This appeals centers on contract interpretation, which is a matter of law, reviewed on appeal de novo with no presumption of correctness. Rainey v. Stansell, 836 S.W.2d 117, 118 (Tenn.Ct.App. 1992). In interpreting a contract, we must "`ascertain the intention of the parties and . . . give effect to that intention, consistent with legal principles.'" Frizzell Constr. Co. v. Gatlinburg, L.L.C., 9 S.W.3d 79, 85 (Tenn. 1999) (quoting Bob Pearsall Motors, Inc. v. Regal Chrysler-Plymouth, Inc., 521 S.W.2d 578, 580 (Tenn. 1975)). This intent may be ascertained "`by a fair construction of the terms and provisions of the contract, by the subject matter to which it has reference, by the circumstances of the particular transaction giving rise to the question, and by the construction placed on the agreement by the parties in carrying out its terms.'" Id. (quoting Penske Truck Leasing Co. v. Huddleston, 795 S.W.2d 669, 671 (Tenn. 1990)). The contract must be "`viewed from beginning to end and all its terms must pass in review, for one clause may modify, limit or illuminate another.'" Id. (quoting Cocke County Bd. of Highway Comm'rs v. Newport Utils. Bd., 690 S.W.2d 231, 237 (Tenn. 1985)). Any ambiguities are construed against the drafter of the contract. Vantage Tech. LLC v. Cross, 17 S.W.3d 637, 650 (Tenn.Ct.App. 1999) (citing Spiegel v. Thomas, Mann Smith, P.C., 811 S.W.2d 528, 531 (Tenn. 1991)).

The Federal Arbitration Act ("FAA") provides:

A written provision in any maritime transaction or a contract evidencing a transaction involving commerce to settle by arbitration a controversy thereafter arising out of such contract or transaction, or the refusal to perform the whole or any part thereof, or an agreement in writing to submit to arbitration an existing controversy arising out of such a contract, transaction, or refusal, shall be valid, irrevocable, and enforceable, save upon such grounds as exist at law or in equity for the revocation of any contract.

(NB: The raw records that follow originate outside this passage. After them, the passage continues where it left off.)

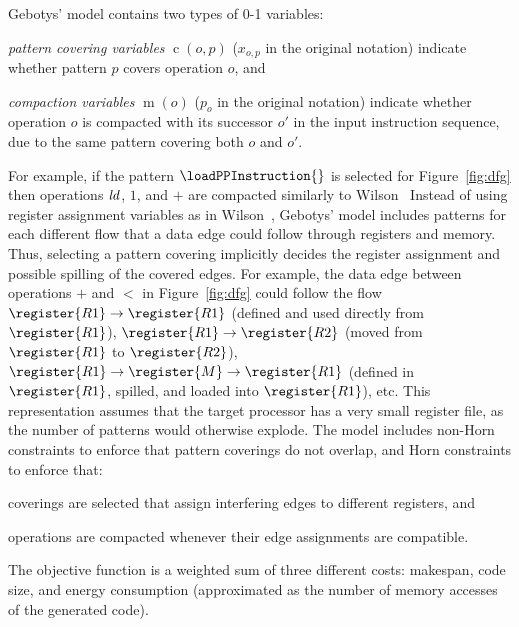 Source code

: \documentclass[acmsmall,authorversion,nonacm]{acmart}
\newcommand{\noMathVar}[2]{\operatorname{#1}(#2)}
\newcommand{\var}[2]{$\noMathVar{#1}{#2}$}
\begin{document}
Gebotys' model contains two types of 0-1 variables:
\begin{inparaitem}[]
\item \emph{pattern covering variables} \var{c}{o,p} ($x_{o,p}$ in the
  original notation) indicate whether pattern $p$ covers operation
  $o$, and
\item \emph{compaction variables} \var{m}{o} ($p_o$ in the original
  notation) indicate whether operation $o$ is compacted with its
  successor $o'$ in the input instruction sequence, due to the same
  pattern covering both $o$ and $o'$\!.
\end{inparaitem}
For example, if the pattern $\loadPPInstruction{}$ is selected for
Figure~\ref{fig:dfg} then operations $\textrm{{\emph{ld}}}$, $1$, and
$+$ are compacted similarly to Wilson~\etal{}
Instead of using register assignment variables as in Wilson~\etal{},
Gebotys' model includes patterns for each different flow that a data
edge could follow through registers and memory.
Thus, selecting a pattern covering implicitly decides the register
assignment and possible spilling of the covered edges.
For example, the data edge between operations $+$ and $<$ in
Figure~\ref{fig:dfg} could follow the flow $\register{R1} \rightarrow
\register{R1}$ (defined and used directly from $\register{R1}$),
$\register{R1} \rightarrow \register{R2}$ (moved from $\register{R1}$
to $\register{R2}$), $\register{R1} \rightarrow \register{M}
\rightarrow \register{R1}$ (defined in $\register{R1}$, spilled, and
loaded into $\register{R1}$), etc.
This representation assumes that the target processor has a very small
register file, as the number of patterns would otherwise explode.
The model includes non-Horn constraints to enforce that pattern
coverings do not overlap, and Horn constraints to enforce that:
\begin{inparaitem}[]
\item coverings are selected that assign interfering edges to
  different registers, and
\item operations are compacted whenever their edge assignments are
  compatible.
\end{inparaitem}
The objective function is a weighted sum of three different costs:
makespan, code size, and energy consumption (approximated as the
number of memory accesses of the generated code).
\end{document}
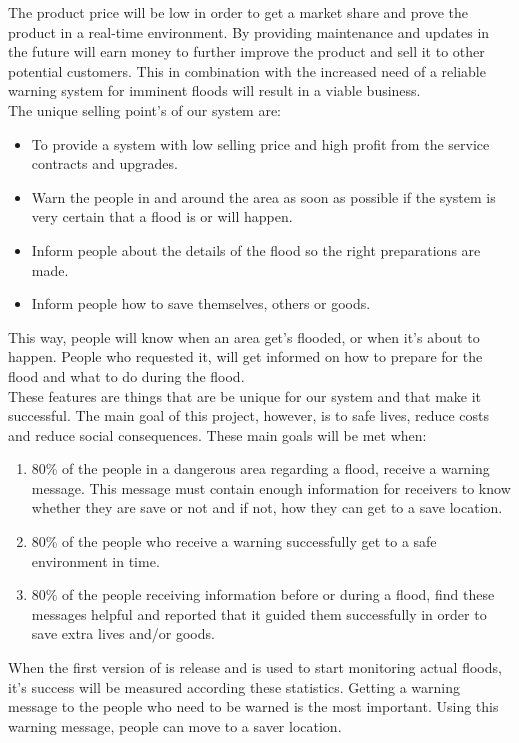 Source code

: The product price will be low in order to get a market share and prove the product in a real-time environment. By providing maintenance and updates in the future \CompanyName will earn money to further improve the product and sell it to other potential customers. This in combination with the increased need of a reliable warning system for imminent floods will result in a viable business.\\


The unique selling point{'}s of our system are: 
\begin{itemize}
	\item To provide a system with low selling price and high profit from the service contracts and upgrades.
	\item Warn the people in and around the area as soon as possible if the system is very certain that a flood is or will happen.
	\item Inform people about the details of the flood so the right preparations are made. 
	\item Inform people how to save themselves, others or goods.
\end{itemize}

This way, people will know when an area get{'}s flooded, or when it's about to happen. People who requested it, will get informed on how to prepare for the flood and what to do during the flood.\\
These features are things that are be unique for our system and that make it successful. The main goal of this project, however, is to safe lives, reduce costs and reduce social consequences. These main goals will be met when:
\begin{enumerate}
	\item 80\% of the people in a dangerous area regarding a flood, receive a warning message. This message must contain enough information for receivers to know whether they are save or not and if not, how they can get to a save location.
	\item 80\% of the people who receive a warning successfully get to a safe environment in time.
	\item 80\% of the people receiving information before or during a flood, find these messages helpful and reported that it guided them successfully in order to save extra lives and/or goods.
\end{enumerate}

When the first version of \ProjectName is release and is used to start monitoring actual floods, it's success will be measured according these statistics. Getting a warning message to the people who need to be warned is the most important. Using this warning message, people can move to a saver location.

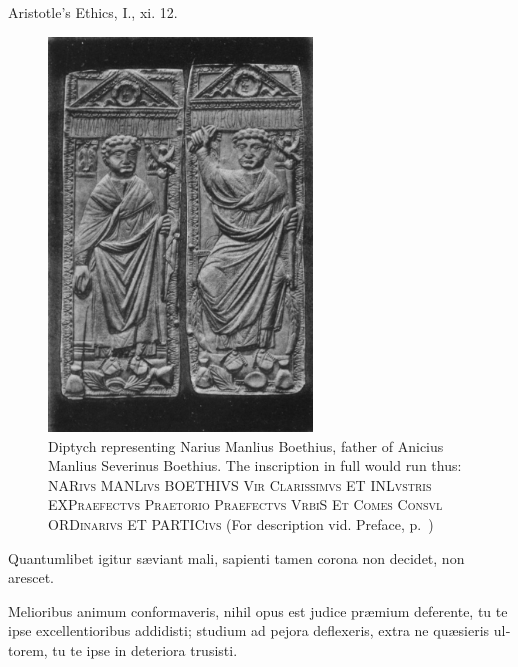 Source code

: \documentclass[11pt]{book}
\begin{document}
\vspace{2em}

\noindent Aristotle's Ethics, I., xi. 12.

\vfill

\pagebreak
\thispagestyle{empty}
\hspace{0pt}
\vfill

\begin{figure}[ht!]
\centering
\includegraphics[width=70mm]{image01.jpg}
\caption{Diptych representing Narius Manlius Boethius, father of
Anicius Manlius Severinus Boethius. The inscription in full would run
thus: \textsc{NARivs MANLivs BOETHIVS Vir Clarissimvs ET INLvstris
EXPraefectvs Praetorio Praefectvs VrbiS Et Comes Consvl ORDinarivs ET
PARTICivs} (For description vid. Preface, p.~\pageref{diptych})}
\end{figure}

\pagebreak
\thispagestyle{empty}


\vfill

\maketitle

\thispagestyle{empty}
\hspace{0pt}
\vfill

\begin{latin}
Quantumlibet igitur sæviant mali, sapienti tamen corona non
decidet, non arescet.

Melioribus animum conformaveris, nihil opus est judice præmium      
deferente, tu te ipse excellentioribus addidisti; studium ad pejora     
deflexeris, extra ne quæsieris ultorem, tu te ipse in deteriora        
trusisti.                                                               
\end{latin}
\end{document}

9 U.S.C. § 2. Thus, in a contract which affects interstate commerce, the arbitration provision is enforceable pursuant to the FAA. Frizzell, 9 S.W.3d at 83-84 (quoting Perry v. Thomas, 482 U.S. 483, 490 (1987)). Where the FAA is applicable, Tennessee's Uniform Arbitration Act, Tennessee Code Annotated §§ 29-5-301, et seq. (2000), is preempted. Pyburn v. Bill Heard Chevrolet, 63 S.W.3d 351, 357 (Tenn.Ct.App. 2001). It is well settled that federal policy requires that an arbitration agreement be given broad construction; any doubts regarding the applicability of the arbitration clause should be resolved in favor of arbitration. Id. ; Wachtel v. Shoney's, Inc., 830 S.W.2d 905, 908 (Tenn.Ct.App. 1991). This policy is applicable, not only to determining the scope of the issues subject to arbitration, but also to determining "whether the parties agreed to arbitrate [a particular] dispute." Mitsubishi Motors Corp. v. Soler Chrysler-Plymouth, Inc., 473 U.S. 614, 626 (1985); see also Frizzell, 9 S.W.3d at 84-85.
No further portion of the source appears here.